Content starts
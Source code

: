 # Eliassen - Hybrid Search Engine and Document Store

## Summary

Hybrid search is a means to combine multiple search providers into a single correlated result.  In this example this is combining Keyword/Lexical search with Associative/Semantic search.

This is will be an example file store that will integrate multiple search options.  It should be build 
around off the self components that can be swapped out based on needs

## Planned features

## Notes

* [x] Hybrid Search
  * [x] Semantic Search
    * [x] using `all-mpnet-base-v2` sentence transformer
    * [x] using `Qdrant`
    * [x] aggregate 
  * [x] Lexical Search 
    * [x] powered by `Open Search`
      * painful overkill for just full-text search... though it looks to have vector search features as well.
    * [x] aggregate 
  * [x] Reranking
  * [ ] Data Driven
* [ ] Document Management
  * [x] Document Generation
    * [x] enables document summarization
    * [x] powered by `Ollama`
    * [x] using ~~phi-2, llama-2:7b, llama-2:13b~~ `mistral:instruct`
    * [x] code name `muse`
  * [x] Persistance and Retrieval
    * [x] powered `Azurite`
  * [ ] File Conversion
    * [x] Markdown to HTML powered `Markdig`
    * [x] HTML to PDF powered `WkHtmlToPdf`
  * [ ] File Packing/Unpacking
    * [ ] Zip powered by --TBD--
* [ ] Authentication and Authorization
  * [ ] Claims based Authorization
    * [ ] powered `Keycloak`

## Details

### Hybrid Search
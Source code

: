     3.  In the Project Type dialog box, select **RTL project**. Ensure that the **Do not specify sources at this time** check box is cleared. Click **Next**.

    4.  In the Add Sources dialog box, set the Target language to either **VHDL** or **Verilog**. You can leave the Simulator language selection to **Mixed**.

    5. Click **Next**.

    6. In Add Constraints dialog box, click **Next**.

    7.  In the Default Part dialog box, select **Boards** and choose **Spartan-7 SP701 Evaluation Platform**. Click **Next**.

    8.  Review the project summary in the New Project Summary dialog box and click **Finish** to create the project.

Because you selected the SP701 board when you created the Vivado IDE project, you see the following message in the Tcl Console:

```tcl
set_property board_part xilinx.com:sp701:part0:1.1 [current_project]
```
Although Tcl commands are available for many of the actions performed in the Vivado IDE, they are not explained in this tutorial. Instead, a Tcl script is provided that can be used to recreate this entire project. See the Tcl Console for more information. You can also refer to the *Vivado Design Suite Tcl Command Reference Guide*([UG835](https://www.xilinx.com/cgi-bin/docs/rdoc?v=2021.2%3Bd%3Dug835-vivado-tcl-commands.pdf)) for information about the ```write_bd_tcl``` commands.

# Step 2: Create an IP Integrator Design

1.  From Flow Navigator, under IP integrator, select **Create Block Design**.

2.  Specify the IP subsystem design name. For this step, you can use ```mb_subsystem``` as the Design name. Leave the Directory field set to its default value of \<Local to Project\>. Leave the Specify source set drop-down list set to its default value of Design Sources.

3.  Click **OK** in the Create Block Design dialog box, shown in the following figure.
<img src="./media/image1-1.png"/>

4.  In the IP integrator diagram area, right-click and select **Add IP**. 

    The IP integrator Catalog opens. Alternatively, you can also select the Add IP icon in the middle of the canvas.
Content ends
▶ _Activity_:
Report each line of the records that holds the word "HTML".

▶ _Written solution_:
    * [x] Markdown to HTML powered `Markdig`
    * [x] HTML to PDF powered `WkHtmlToPdf`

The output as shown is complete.